*Entries shown*
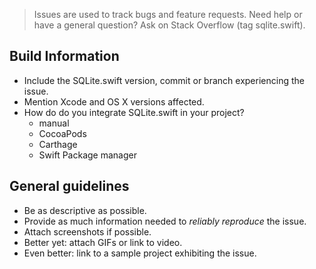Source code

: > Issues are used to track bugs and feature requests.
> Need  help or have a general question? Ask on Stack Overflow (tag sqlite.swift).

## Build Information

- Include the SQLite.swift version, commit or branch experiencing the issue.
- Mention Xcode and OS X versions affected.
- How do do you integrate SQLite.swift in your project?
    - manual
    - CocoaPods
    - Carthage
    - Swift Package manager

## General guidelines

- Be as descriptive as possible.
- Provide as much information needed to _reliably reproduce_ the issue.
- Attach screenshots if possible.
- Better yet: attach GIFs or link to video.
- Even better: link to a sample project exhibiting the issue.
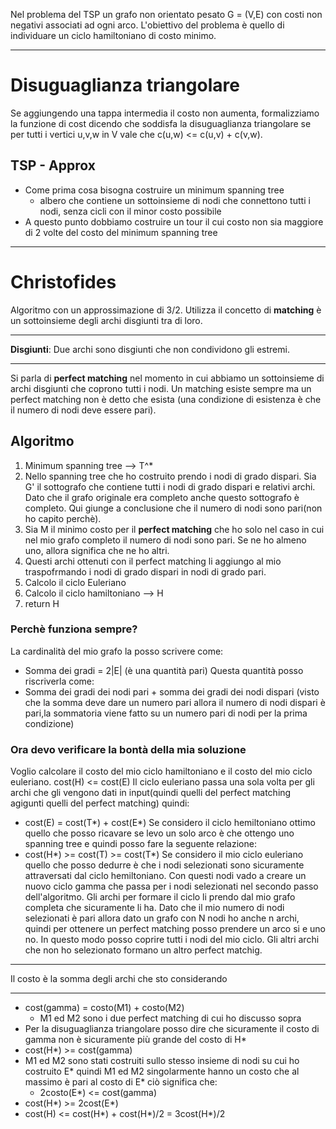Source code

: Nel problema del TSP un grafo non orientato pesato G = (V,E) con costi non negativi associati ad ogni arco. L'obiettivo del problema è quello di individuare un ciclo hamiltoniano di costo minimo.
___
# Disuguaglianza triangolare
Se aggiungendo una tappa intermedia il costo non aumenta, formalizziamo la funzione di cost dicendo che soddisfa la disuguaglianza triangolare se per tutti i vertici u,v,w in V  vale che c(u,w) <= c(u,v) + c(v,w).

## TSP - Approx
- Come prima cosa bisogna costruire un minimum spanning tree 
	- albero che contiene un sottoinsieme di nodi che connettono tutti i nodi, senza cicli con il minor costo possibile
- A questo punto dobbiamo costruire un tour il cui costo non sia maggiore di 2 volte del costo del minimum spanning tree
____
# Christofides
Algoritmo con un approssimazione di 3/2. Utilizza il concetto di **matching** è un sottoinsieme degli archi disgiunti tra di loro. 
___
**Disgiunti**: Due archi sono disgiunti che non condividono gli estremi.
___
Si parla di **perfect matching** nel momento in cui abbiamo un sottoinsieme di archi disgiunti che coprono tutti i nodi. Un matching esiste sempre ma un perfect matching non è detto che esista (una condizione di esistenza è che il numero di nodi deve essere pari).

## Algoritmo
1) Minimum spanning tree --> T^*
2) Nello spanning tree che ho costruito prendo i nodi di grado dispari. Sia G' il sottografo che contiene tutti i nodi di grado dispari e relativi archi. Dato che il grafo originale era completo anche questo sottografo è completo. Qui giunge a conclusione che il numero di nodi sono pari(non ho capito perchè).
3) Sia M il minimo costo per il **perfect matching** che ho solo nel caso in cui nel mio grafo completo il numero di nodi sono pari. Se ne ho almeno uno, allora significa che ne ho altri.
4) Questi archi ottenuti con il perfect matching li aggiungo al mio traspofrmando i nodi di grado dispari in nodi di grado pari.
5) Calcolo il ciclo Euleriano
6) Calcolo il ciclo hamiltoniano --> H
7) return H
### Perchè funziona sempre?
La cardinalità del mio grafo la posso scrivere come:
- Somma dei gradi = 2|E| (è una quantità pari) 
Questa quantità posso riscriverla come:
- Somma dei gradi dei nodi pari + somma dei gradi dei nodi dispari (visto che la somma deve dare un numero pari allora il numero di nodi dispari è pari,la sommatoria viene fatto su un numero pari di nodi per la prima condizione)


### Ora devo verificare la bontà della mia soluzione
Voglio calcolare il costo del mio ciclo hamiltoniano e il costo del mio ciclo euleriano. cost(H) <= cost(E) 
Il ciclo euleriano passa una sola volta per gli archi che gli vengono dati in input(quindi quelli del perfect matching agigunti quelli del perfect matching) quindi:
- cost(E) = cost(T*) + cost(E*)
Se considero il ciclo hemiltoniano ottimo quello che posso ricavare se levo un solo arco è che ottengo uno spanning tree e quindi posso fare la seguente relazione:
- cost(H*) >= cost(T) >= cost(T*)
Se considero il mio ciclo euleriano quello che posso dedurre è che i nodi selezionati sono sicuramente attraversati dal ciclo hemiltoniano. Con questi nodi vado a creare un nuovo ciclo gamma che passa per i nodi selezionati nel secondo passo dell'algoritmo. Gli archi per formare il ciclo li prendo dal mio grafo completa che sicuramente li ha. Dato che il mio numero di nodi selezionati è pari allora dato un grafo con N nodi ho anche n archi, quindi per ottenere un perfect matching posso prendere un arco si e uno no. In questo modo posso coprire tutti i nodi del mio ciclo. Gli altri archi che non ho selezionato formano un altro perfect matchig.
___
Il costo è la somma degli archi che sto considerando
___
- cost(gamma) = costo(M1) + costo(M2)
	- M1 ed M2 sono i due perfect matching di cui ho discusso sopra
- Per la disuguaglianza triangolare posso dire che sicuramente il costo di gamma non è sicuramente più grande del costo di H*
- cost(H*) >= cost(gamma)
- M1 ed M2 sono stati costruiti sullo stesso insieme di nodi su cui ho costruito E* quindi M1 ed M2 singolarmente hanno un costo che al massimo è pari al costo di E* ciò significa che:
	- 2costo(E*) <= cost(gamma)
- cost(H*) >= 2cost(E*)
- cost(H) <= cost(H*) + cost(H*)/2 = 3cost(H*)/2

--

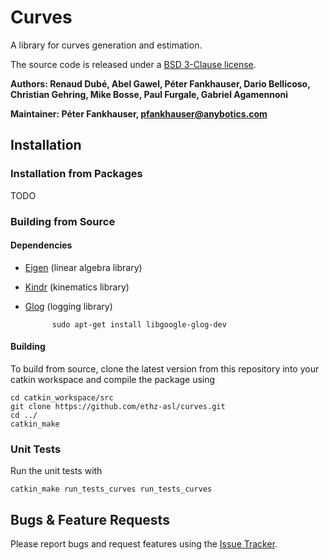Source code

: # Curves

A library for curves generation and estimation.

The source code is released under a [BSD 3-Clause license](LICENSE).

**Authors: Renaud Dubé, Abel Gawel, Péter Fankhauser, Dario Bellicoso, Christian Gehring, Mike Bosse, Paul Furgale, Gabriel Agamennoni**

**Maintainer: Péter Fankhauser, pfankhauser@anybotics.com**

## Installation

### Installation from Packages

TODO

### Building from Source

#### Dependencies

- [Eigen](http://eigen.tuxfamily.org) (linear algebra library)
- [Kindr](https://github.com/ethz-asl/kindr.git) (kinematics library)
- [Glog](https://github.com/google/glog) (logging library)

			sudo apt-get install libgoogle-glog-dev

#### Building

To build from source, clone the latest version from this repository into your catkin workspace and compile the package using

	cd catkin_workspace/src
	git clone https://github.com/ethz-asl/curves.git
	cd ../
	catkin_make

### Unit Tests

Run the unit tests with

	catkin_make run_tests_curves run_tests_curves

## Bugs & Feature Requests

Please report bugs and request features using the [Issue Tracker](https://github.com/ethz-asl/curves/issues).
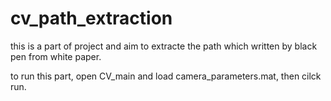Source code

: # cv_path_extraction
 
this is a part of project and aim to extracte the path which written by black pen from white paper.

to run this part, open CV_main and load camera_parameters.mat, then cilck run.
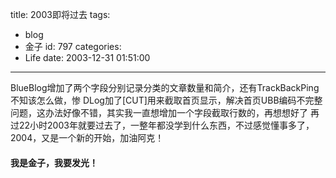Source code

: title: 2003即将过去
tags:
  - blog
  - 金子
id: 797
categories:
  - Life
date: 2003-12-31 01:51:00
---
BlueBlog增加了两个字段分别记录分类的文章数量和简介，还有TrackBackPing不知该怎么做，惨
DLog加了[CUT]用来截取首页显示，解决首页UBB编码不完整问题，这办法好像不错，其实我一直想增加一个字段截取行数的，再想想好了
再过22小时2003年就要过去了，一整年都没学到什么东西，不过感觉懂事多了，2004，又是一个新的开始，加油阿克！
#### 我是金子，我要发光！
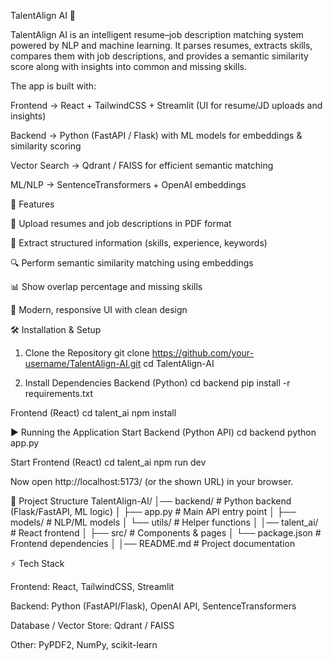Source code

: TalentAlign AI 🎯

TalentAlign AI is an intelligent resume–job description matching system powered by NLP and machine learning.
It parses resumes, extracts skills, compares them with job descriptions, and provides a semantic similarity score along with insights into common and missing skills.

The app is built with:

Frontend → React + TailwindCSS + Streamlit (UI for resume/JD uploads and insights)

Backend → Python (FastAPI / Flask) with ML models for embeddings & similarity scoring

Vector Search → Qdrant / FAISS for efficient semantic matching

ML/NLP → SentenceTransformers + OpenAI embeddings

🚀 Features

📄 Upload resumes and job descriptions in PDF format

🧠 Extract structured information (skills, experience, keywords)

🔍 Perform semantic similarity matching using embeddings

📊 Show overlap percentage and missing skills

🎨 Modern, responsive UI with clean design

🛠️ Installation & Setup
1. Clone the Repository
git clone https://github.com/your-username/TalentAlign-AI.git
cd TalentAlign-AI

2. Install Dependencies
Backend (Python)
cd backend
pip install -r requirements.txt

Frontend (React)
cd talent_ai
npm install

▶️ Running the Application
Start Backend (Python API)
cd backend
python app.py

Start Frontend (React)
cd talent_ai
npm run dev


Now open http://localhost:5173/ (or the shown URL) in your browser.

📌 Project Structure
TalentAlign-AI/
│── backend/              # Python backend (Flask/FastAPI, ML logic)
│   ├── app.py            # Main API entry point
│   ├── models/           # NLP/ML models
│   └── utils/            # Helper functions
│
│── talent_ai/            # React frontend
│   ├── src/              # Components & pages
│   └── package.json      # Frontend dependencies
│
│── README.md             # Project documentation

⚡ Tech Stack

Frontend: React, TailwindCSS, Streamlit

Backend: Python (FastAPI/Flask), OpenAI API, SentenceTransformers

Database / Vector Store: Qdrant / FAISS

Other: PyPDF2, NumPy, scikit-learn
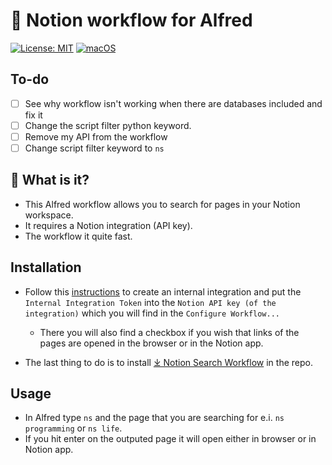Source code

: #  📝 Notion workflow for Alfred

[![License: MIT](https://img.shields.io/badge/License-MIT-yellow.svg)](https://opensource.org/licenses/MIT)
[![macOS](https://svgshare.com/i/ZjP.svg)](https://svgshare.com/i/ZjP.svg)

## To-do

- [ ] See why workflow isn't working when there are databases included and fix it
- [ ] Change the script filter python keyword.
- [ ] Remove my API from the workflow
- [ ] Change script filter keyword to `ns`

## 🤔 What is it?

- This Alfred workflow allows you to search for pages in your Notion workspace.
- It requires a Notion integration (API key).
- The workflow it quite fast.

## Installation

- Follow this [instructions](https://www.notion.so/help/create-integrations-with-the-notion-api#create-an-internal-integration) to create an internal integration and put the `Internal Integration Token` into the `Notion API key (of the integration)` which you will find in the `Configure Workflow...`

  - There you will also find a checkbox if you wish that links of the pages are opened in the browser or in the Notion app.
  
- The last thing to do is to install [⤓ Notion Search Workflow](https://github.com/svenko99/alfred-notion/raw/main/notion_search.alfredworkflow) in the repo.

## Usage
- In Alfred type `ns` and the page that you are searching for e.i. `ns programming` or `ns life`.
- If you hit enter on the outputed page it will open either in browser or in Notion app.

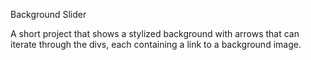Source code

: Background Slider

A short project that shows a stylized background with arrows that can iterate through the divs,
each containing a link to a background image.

==

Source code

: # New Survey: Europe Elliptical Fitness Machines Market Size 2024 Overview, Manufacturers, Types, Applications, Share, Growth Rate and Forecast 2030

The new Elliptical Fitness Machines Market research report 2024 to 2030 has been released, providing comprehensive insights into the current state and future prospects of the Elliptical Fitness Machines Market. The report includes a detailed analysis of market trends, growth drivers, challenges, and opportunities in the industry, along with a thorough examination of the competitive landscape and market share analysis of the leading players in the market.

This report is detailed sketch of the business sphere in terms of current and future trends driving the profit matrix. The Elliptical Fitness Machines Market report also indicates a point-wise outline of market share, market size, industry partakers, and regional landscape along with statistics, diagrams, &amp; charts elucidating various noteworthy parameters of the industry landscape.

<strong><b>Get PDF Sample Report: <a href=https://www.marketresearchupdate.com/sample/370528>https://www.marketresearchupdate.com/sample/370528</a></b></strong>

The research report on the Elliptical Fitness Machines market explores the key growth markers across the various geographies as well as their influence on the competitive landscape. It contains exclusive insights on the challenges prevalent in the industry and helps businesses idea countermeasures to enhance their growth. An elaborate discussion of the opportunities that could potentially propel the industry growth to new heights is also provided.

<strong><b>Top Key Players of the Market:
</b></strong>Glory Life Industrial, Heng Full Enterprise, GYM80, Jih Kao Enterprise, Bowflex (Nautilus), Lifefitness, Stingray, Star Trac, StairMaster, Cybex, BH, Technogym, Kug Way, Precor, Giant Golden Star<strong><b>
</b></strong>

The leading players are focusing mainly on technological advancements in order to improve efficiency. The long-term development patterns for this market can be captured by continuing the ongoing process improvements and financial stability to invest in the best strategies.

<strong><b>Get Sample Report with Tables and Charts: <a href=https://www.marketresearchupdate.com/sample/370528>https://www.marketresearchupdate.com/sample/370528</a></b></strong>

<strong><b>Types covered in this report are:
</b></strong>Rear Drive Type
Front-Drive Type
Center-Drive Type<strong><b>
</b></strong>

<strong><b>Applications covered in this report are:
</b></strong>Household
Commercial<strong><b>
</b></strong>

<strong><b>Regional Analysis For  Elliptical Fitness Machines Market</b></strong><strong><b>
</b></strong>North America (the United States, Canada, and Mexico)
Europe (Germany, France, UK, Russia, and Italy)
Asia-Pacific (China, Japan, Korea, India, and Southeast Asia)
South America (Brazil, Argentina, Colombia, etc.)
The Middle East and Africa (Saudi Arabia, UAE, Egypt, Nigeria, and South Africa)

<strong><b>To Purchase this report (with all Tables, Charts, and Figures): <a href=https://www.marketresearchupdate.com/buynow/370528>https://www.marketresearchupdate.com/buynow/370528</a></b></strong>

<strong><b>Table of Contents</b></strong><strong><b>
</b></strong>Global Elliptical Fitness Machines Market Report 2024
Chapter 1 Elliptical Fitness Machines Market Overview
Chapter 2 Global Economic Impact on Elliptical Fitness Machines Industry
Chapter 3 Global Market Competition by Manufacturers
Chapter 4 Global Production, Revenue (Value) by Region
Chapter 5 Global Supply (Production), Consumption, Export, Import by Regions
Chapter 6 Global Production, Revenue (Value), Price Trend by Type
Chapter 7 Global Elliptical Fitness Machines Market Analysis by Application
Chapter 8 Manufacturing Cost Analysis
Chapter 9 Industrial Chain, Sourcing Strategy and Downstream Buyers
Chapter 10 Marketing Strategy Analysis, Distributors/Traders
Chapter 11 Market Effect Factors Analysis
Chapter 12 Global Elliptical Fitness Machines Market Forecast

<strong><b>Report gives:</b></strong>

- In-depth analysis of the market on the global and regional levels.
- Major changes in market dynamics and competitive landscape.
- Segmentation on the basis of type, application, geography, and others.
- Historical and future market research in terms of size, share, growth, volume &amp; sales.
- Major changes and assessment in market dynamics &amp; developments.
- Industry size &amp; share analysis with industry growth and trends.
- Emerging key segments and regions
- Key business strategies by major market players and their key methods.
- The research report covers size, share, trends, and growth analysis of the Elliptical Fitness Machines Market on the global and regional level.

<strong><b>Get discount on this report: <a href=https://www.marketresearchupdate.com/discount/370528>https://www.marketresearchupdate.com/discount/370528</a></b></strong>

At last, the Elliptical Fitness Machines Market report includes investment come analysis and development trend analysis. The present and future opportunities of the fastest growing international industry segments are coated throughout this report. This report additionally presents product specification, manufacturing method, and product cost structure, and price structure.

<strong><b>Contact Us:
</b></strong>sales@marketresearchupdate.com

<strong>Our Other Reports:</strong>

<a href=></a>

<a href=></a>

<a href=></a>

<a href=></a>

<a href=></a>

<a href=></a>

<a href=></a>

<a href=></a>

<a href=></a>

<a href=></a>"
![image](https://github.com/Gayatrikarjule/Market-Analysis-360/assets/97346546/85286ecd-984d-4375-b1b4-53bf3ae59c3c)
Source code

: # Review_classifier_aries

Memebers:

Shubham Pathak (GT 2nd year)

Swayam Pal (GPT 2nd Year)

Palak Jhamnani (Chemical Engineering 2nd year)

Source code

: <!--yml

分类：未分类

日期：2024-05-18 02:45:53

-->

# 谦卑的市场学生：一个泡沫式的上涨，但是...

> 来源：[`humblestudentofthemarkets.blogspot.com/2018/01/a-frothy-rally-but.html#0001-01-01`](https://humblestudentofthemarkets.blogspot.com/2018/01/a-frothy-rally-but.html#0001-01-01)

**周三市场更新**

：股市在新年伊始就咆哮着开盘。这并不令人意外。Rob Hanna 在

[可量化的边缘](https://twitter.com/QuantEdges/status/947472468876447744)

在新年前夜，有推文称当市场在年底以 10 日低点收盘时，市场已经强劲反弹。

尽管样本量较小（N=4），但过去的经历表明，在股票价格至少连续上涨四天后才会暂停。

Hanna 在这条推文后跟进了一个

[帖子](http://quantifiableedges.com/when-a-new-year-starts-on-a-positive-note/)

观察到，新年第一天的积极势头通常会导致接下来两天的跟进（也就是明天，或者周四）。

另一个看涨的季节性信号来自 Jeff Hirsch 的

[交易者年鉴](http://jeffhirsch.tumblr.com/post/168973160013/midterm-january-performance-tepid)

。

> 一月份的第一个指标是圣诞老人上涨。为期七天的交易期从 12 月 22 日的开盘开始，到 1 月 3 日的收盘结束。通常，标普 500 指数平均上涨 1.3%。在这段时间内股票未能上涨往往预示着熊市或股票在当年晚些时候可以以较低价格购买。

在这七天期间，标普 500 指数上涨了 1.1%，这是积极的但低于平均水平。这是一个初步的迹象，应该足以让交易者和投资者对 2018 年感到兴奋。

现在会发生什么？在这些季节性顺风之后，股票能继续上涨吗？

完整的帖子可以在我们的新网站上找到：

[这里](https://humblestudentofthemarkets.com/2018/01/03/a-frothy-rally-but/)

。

*Task description*
Everything above from the line containing "Center-Drive Type<strong><b>" through the line containing "- In-depth analysis" must be copied exactly. Nothing outside that range belongs in the answer.

*Written response*
Center-Drive Type<strong><b>
</b></strong>

<strong><b>Applications covered in this report are:
</b></strong>Household
Commercial<strong><b>
</b></strong>

<strong><b>Regional Analysis For  Elliptical Fitness Machines Market</b></strong><strong><b>
</b></strong>North America (the United States, Canada, and Mexico)
Europe (Germany, France, UK, Russia, and Italy)
Asia-Pacific (China, Japan, Korea, India, and Southeast Asia)
South America (Brazil, Argentina, Colombia, etc.)
The Middle East and Africa (Saudi Arabia, UAE, Egypt, Nigeria, and South Africa)

<strong><b>To Purchase this report (with all Tables, Charts, and Figures): <a href=https://www.marketresearchupdate.com/buynow/370528>https://www.marketresearchupdate.com/buynow/370528</a></b></strong>

<strong><b>Table of Contents</b></strong><strong><b>
</b></strong>Global Elliptical Fitness Machines Market Report 2024
Chapter 1 Elliptical Fitness Machines Market Overview
Chapter 2 Global Economic Impact on Elliptical Fitness Machines Industry
Chapter 3 Global Market Competition by Manufacturers
Chapter 4 Global Production, Revenue (Value) by Region
Chapter 5 Global Supply (Production), Consumption, Export, Import by Regions
Chapter 6 Global Production, Revenue (Value), Price Trend by Type
Chapter 7 Global Elliptical Fitness Machines Market Analysis by Application
Chapter 8 Manufacturing Cost Analysis
Chapter 9 Industrial Chain, Sourcing Strategy and Downstream Buyers
Chapter 10 Marketing Strategy Analysis, Distributors/Traders
Chapter 11 Market Effect Factors Analysis
Chapter 12 Global Elliptical Fitness Machines Market Forecast

<strong><b>Report gives:</b></strong>

- In-depth analysis of the market on the global and regional levels.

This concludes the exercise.